Meskipun demikian ditengah arus paradigma baru tersebut, kelemahan dan kritik tajam cukup deras mengalir tentang proses jalannya pemerintahan daerah tersebut diantaranya kemungkinan korupsi yang masih terjadi, konspirasi politik tingkat tinggi yang dilakukan oleh eksekutif dan legislative serta pengusaha diberbagai daerah (pengkaplingan kekuasaan), telah menjadikan demokratisasi rakyat hanya sebagai slogan dan jargon belaka dan kegiatan seremonial belaka. Inilah yang harus kita waspadai!

Karena demokratisasi pada penyelenggaraan pilkadal saat inipun bukan merupakan jaminan terselenggaranya pemerintahan daerah yang bersih, bahkan masih akan tetap terjebak kalau tidak dibilang sebagai praktek balas dendam, kemungkinan kembalinya praktek KKN (Korupsi Kolusi dan Nepotisme) jika para kepala daerah tersebut terpilih oleh rakyat didaerahnya. Karena partai-partai politik umumnya memasang tarif dengan nilai uang tertentu bagi calon pilkadal dari dalam dan luar partainya ditambah biaya kampanye yang dikeluarkannya untuk menggalang dukungan massa. Selain itu kesiapan KPUD daerah dan masih belum terlegitimasinya kepercayaan publik terhadap hasil pilkada tersebut mencerminkan potensi konflik horisontal yang akan terus berlanjut.

Indikasi praktek main kayu dan politik uang yang terjadi di Cilegon misalnya, telah menimbulkan krisis kepercayaan publik dan kemungkinan potensi konflik susulan serta menambah deret angka korupsi sebagai faktor kembali modal selama kampanye tersebut. Prediksi kondisi kedepan tersebut jelas memiliki pengaruh cukup besar sebagai skenario besar yang mesti kita cermati selanjutnya sebagai bahan kajian dan analisis bagi aparatur serta lembaga negara dari semua aspek secara komprehensif.

Visi Proses Pembangunan di Daerah
Tahap terakhir setelah demokrasi menurut Juergen Habermas (Mahzab Frankrut) yaitu menciptakan transformasi sosial tatanan masyarakat yang lebih terbuka, kritis dan cerdas, sehingga memungkinkan terjadinya intensitas komunikasi politik yang cukup tinggi antara penguasa dan rakyat. Didalamnya terdapat dialog interaktif diantara kedua belah pihak sehingga terjadi komunikasi politik yang diharapkan akan menimbulkan terjadinya kesepakatan politik atau tidak sama sekali. Demokrasi radikal yang diharapkan Jurgen Habermas merupakan praksis partisipatoris dengan dialog komunikatif dan tindakan komunikatif yang menghasilkan pencerahan dengan komunikasi bebas dari dominasi kekuasaan.

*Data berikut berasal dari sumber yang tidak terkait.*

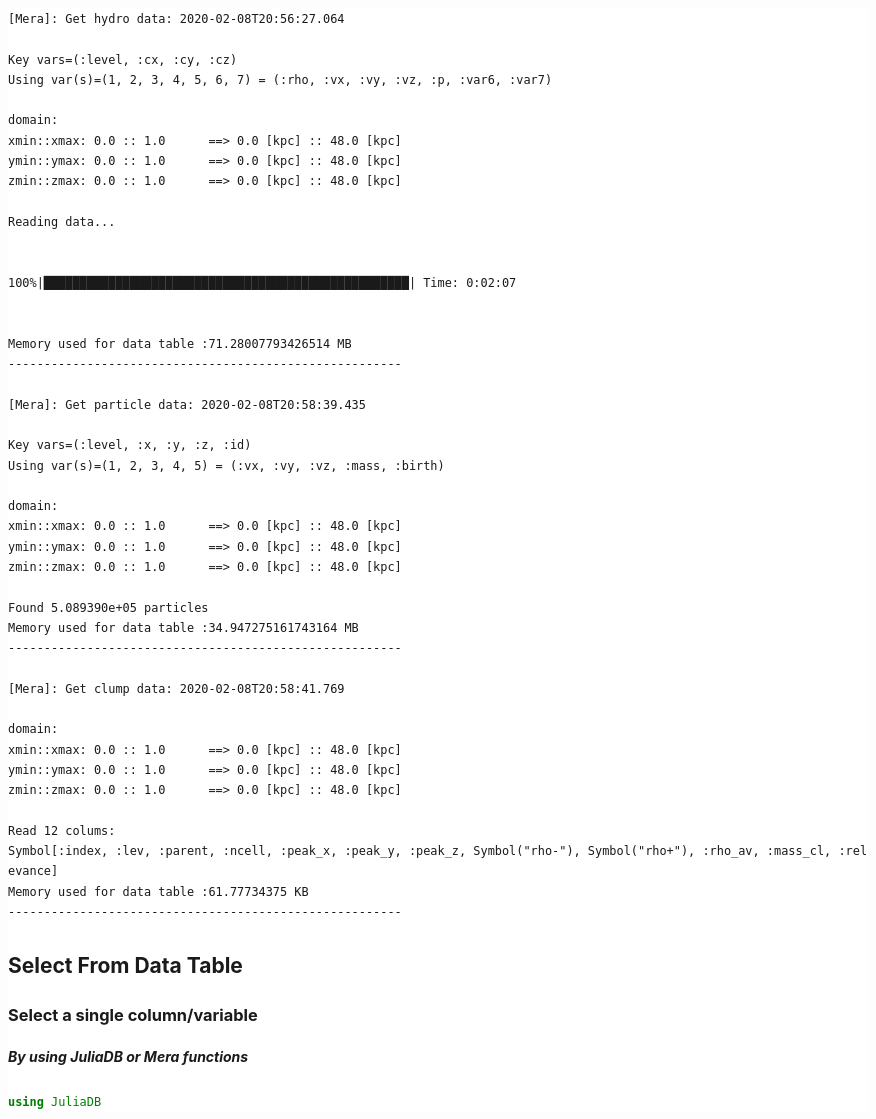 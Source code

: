     [Mera]: Get hydro data: 2020-02-08T20:56:27.064
    
    Key vars=(:level, :cx, :cy, :cz)
    Using var(s)=(1, 2, 3, 4, 5, 6, 7) = (:rho, :vx, :vy, :vz, :p, :var6, :var7) 
    
    domain:
    xmin::xmax: 0.0 :: 1.0  	==> 0.0 [kpc] :: 48.0 [kpc]
    ymin::ymax: 0.0 :: 1.0  	==> 0.0 [kpc] :: 48.0 [kpc]
    zmin::zmax: 0.0 :: 1.0  	==> 0.0 [kpc] :: 48.0 [kpc]
    
    Reading data...


    100%|███████████████████████████████████████████████████| Time: 0:02:07


    Memory used for data table :71.28007793426514 MB
    -------------------------------------------------------
    
    [Mera]: Get particle data: 2020-02-08T20:58:39.435
    
    Key vars=(:level, :x, :y, :z, :id)
    Using var(s)=(1, 2, 3, 4, 5) = (:vx, :vy, :vz, :mass, :birth) 
    
    domain:
    xmin::xmax: 0.0 :: 1.0  	==> 0.0 [kpc] :: 48.0 [kpc]
    ymin::ymax: 0.0 :: 1.0  	==> 0.0 [kpc] :: 48.0 [kpc]
    zmin::zmax: 0.0 :: 1.0  	==> 0.0 [kpc] :: 48.0 [kpc]
    
    Found 5.089390e+05 particles
    Memory used for data table :34.947275161743164 MB
    -------------------------------------------------------
    
    [Mera]: Get clump data: 2020-02-08T20:58:41.769
    
    domain:
    xmin::xmax: 0.0 :: 1.0  	==> 0.0 [kpc] :: 48.0 [kpc]
    ymin::ymax: 0.0 :: 1.0  	==> 0.0 [kpc] :: 48.0 [kpc]
    zmin::zmax: 0.0 :: 1.0  	==> 0.0 [kpc] :: 48.0 [kpc]
    
    Read 12 colums: 
    Symbol[:index, :lev, :parent, :ncell, :peak_x, :peak_y, :peak_z, Symbol("rho-"), Symbol("rho+"), :rho_av, :mass_cl, :relevance]
    Memory used for data table :61.77734375 KB
    -------------------------------------------------------
    


## Select From Data Table

### Select a single column/variable

##### By using JuliaDB or Mera functions 


```julia
using JuliaDB
```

Kesenjangan saluran komunikasi sosial pembangunan dan politik yang tersumbat pada saat proses berjalannya pemerintahan sudah semestinya dibuka untuk rakyat diberbagai daerah. Khususnya ketika menyoal jalannya proses pembangunan dan mekanisme laporan evaluasi yang masih terdapat adanya rekayasa dan konspirasi antar pribadi pejabat dan melibatkan institusi terkait lainnya. Inilah titik lemah kita selama ini dari sekian banyak akumulasi aspirasi masyarakat dan masalah diera reformasi (pembaharuan) kita.

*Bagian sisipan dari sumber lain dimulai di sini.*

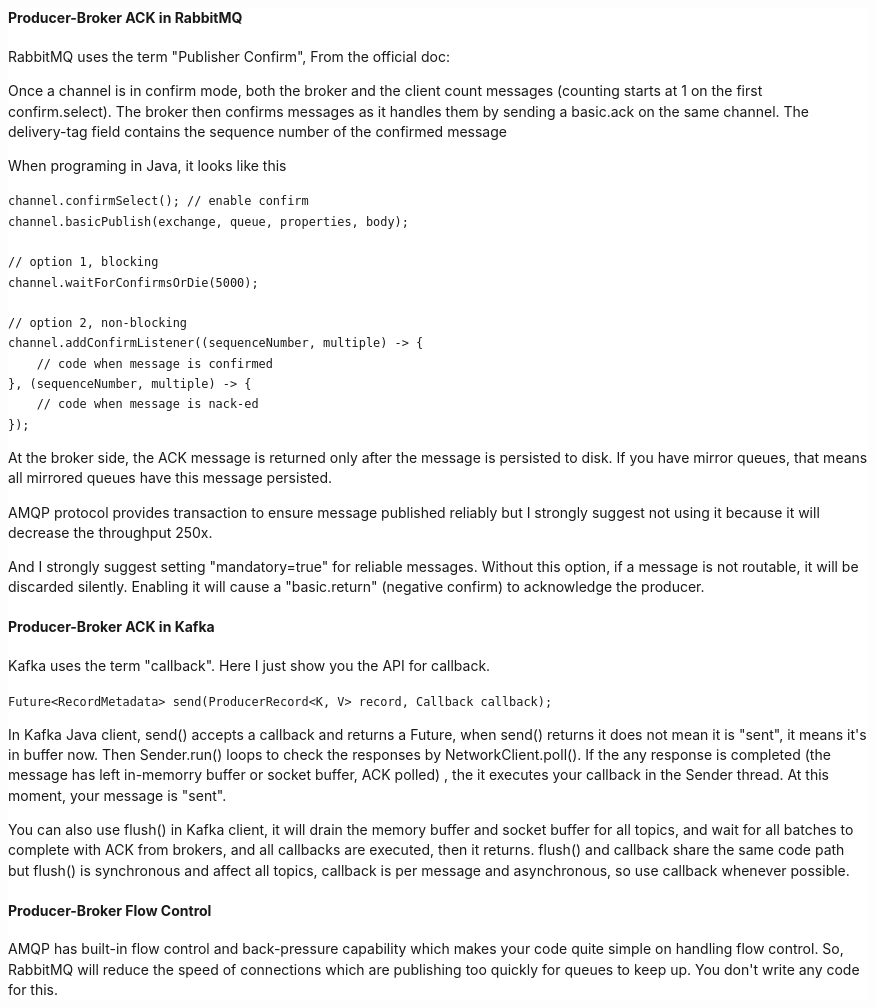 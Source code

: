 #### Producer-Broker ACK in RabbitMQ
RabbitMQ uses the term "Publisher Confirm", From the official doc: 

Once a channel is in confirm mode, both the broker and the client count messages (counting starts at 1 on the first confirm.select). The broker then confirms messages as it handles them by sending a basic.ack on the same channel. The delivery-tag field contains the sequence number of the confirmed message

When programing in Java, it looks like this
```
channel.confirmSelect(); // enable confirm
channel.basicPublish(exchange, queue, properties, body);

// option 1, blocking
channel.waitForConfirmsOrDie(5000); 

// option 2, non-blocking
channel.addConfirmListener((sequenceNumber, multiple) -> {
    // code when message is confirmed
}, (sequenceNumber, multiple) -> {
    // code when message is nack-ed
});
```

At the broker side, the ACK message is returned only after the message is persisted to disk. If you have mirror queues, that means all mirrored queues have this message persisted.

AMQP protocol provides transaction to ensure message published reliably but I strongly suggest not using it because it will decrease the throughput 250x.

And I strongly suggest setting "mandatory=true" for reliable messages. Without this option, if a message is not routable, it will be discarded silently. Enabling it will cause a "basic.return" (negative confirm) to acknowledge the producer.

#### Producer-Broker ACK in Kafka
Kafka uses the term "callback".   Here I just show you the API for callback.
```
Future<RecordMetadata> send(ProducerRecord<K, V> record, Callback callback);
```
In Kafka Java client, send() accepts a callback and returns a Future, when send() returns it does not mean it is "sent", it means it's in buffer now. Then Sender.run() loops to check the responses by NetworkClient.poll(). If the any response is completed (the message has left in-memorry buffer or socket buffer, ACK polled) , the it executes your callback in the Sender thread. At this moment, your message is "sent".

You can also use flush() in Kafka client, it will drain the memory buffer and socket buffer for all topics, and wait for all batches to complete with ACK from brokers, and all callbacks are executed, then it returns. flush() and callback share the same code path but flush() is synchronous and affect all topics, callback is per message and asynchronous, so use callback whenever possible.

#### Producer-Broker Flow Control
AMQP has built-in flow control and back-pressure capability which makes your code quite simple on handling flow control. So, RabbitMQ will reduce the speed of connections which are publishing too quickly for queues to keep up. You don't write any code for this.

Dengan demikian partisipasi rakyat dan penguasa terjadi dialog yang menjamin keterbukaan dan kesetaraan dalam pembangunan, salah satunya dengan menggunakan komunikasi massa dan publik sebagai faktor perubahan sosial. Melalui temu warga dan Dewan (musyawarah warga ) Kota ketika terjadi masalah besar di kotanya, atau melalui siaran radio maka diharapkan dialog yang terbangun adalah kedekatan, keterbukaan, serta tanggung jawab terhadap publik oleh penguasa dan kebersamaan dengan keterlibatan rakyat dalam proses pembangunan tersebut.

Dan dimasa kini dianggap perlu adanya kebersamaan untuk menciptakan tatanan masyarakat madani dan civil society yang sangat kuat diberbagai daerah. Model populis merupakan kekuasaan yang dipegang oleh setiap individu warganegara atau rakyat yang terbaik sebagai pilar demokrasi kedaulatan rakyat di Indonesia sebagaimana JJ. Rouseau menyatakan tentang keabsahan kekuasaan .

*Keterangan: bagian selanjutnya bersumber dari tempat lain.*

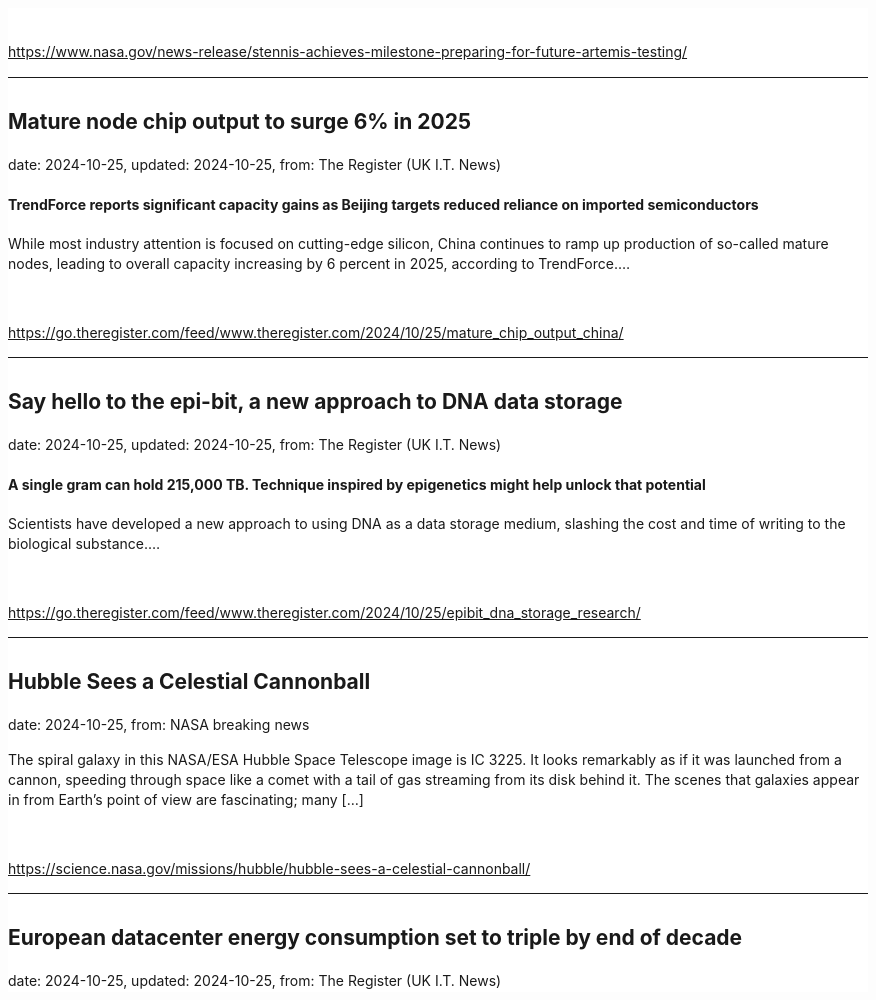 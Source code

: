 <br> 

<https://www.nasa.gov/news-release/stennis-achieves-milestone-preparing-for-future-artemis-testing/>

---

## Mature node chip output to surge 6% in 2025

date: 2024-10-25, updated: 2024-10-25, from: The Register (UK I.T. News)

<h4>TrendForce reports significant capacity gains as Beijing targets reduced reliance on imported semiconductors</h4> <p>While most industry attention is focused on cutting-edge silicon, China continues to ramp up production of so-called mature nodes, leading to overall capacity increasing by 6 percent in 2025, according to TrendForce.…</p> 

<br> 

<https://go.theregister.com/feed/www.theregister.com/2024/10/25/mature_chip_output_china/>

---

## Say hello to the epi-bit, a new approach to DNA data storage

date: 2024-10-25, updated: 2024-10-25, from: The Register (UK I.T. News)

<h4>A single gram can hold 215,000 TB. Technique inspired by epigenetics might help unlock that potential</h4> <p>Scientists have developed a new approach to using DNA as a data storage medium, slashing the cost and time of writing to the biological substance.…</p> 

<br> 

<https://go.theregister.com/feed/www.theregister.com/2024/10/25/epibit_dna_storage_research/>

---

## Hubble Sees a Celestial Cannonball

date: 2024-10-25, from: NASA breaking news

The spiral galaxy in this NASA/ESA Hubble Space Telescope image is IC 3225. It looks remarkably as if it was launched from a cannon, speeding through space like a comet with a tail of gas streaming from its disk behind it. The scenes that galaxies appear in from Earth’s point of view are fascinating; many […] 

<br> 

<https://science.nasa.gov/missions/hubble/hubble-sees-a-celestial-cannonball/>

---

## European datacenter energy consumption set to triple by end of decade

date: 2024-10-25, updated: 2024-10-25, from: The Register (UK I.T. News)
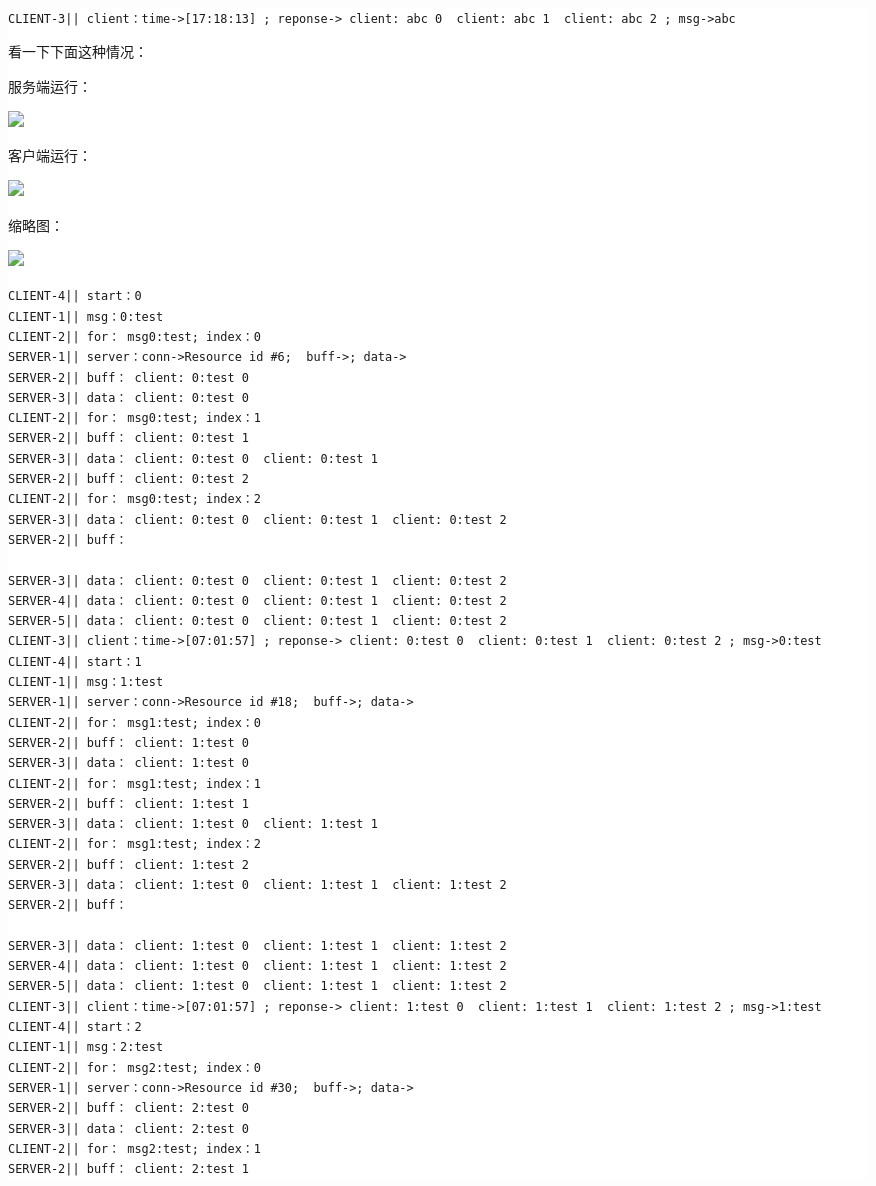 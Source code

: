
 ```
CLIENT-3|| client：time->[17:18:13] ; reponse-> client: abc 0  client: abc 1  client: abc 2 ; msg->abc
```

看一下下面这种情况：

服务端运行：

![]({{site.baseurl}}/images/20190114/20190114150405.jpg)

客户端运行：

![]({{site.baseurl}}/images/20190114/20190114150432.jpg)

缩略图：

![]({{site.baseurl}}/images/20200330/20200330191536.jpeg)

```
CLIENT-4|| start：0
CLIENT-1|| msg：0:test
CLIENT-2|| for： msg0:test; index：0
SERVER-1|| server：conn->Resource id #6;  buff->; data->
SERVER-2|| buff： client: 0:test 0 
SERVER-3|| data： client: 0:test 0 
CLIENT-2|| for： msg0:test; index：1
SERVER-2|| buff： client: 0:test 1 
SERVER-3|| data： client: 0:test 0  client: 0:test 1 
SERVER-2|| buff： client: 0:test 2 
CLIENT-2|| for： msg0:test; index：2
SERVER-3|| data： client: 0:test 0  client: 0:test 1  client: 0:test 2 
SERVER-2|| buff：

SERVER-3|| data： client: 0:test 0  client: 0:test 1  client: 0:test 2 
SERVER-4|| data： client: 0:test 0  client: 0:test 1  client: 0:test 2 
SERVER-5|| data： client: 0:test 0  client: 0:test 1  client: 0:test 2 
CLIENT-3|| client：time->[07:01:57] ; reponse-> client: 0:test 0  client: 0:test 1  client: 0:test 2 ; msg->0:test
CLIENT-4|| start：1
CLIENT-1|| msg：1:test
SERVER-1|| server：conn->Resource id #18;  buff->; data->
CLIENT-2|| for： msg1:test; index：0
SERVER-2|| buff： client: 1:test 0 
SERVER-3|| data： client: 1:test 0 
CLIENT-2|| for： msg1:test; index：1
SERVER-2|| buff： client: 1:test 1 
SERVER-3|| data： client: 1:test 0  client: 1:test 1 
CLIENT-2|| for： msg1:test; index：2
SERVER-2|| buff： client: 1:test 2 
SERVER-3|| data： client: 1:test 0  client: 1:test 1  client: 1:test 2 
SERVER-2|| buff：

SERVER-3|| data： client: 1:test 0  client: 1:test 1  client: 1:test 2 
SERVER-4|| data： client: 1:test 0  client: 1:test 1  client: 1:test 2 
SERVER-5|| data： client: 1:test 0  client: 1:test 1  client: 1:test 2 
CLIENT-3|| client：time->[07:01:57] ; reponse-> client: 1:test 0  client: 1:test 1  client: 1:test 2 ; msg->1:test
CLIENT-4|| start：2
CLIENT-1|| msg：2:test
CLIENT-2|| for： msg2:test; index：0
SERVER-1|| server：conn->Resource id #30;  buff->; data->
SERVER-2|| buff： client: 2:test 0 
SERVER-3|| data： client: 2:test 0 
CLIENT-2|| for： msg2:test; index：1
SERVER-2|| buff： client: 2:test 1 
```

Pilkadal Cilegon Geger Cilegon Kedua
Pada tanggal 5 Juni 2005 diselenggarakan Pilkadal yang pertama di Propinsi Banten memilih walikota Cilegon. Menariknya Pilkadal (Pemilihan Kepala Daerah Langsung) di Cilegon ini dalam proses perjalanannya pelaksanaan pemilihan tersebut, diduga dan terindikasi sarat dengan praktek politik uang serta tersangkutnya salah seorang wakil walikota Rusli Ridwan sebagai tersangka kasus korupsi pembebasan tanah Kubang Sari seluas 66,5 hektar dengan dana dari Pemkot Cilegon sebesar Rp. 6.566.710.100 (Sbr. Radar Banten,15/01/2005) pada masa pemerintahan sebelumnya periode 2000-2005. Dan akhirnya kasus korupsi Cilegon lainnya dibuka oleh Kejati Banten dan terungkap indikasi korupsi juga disebutkan mengenai pembelian kapal tunda (tug boat) sebesar 1 milyard rupiah, jalan lingkar selatan, dsb. Sebelumnya Transparansi Internasional (TI) juga telah menandai bahwa kota Cilegon dan Tangerang di Propinsi Banten termasuk 5 (lima) besar daerah terkorup di Indonesia.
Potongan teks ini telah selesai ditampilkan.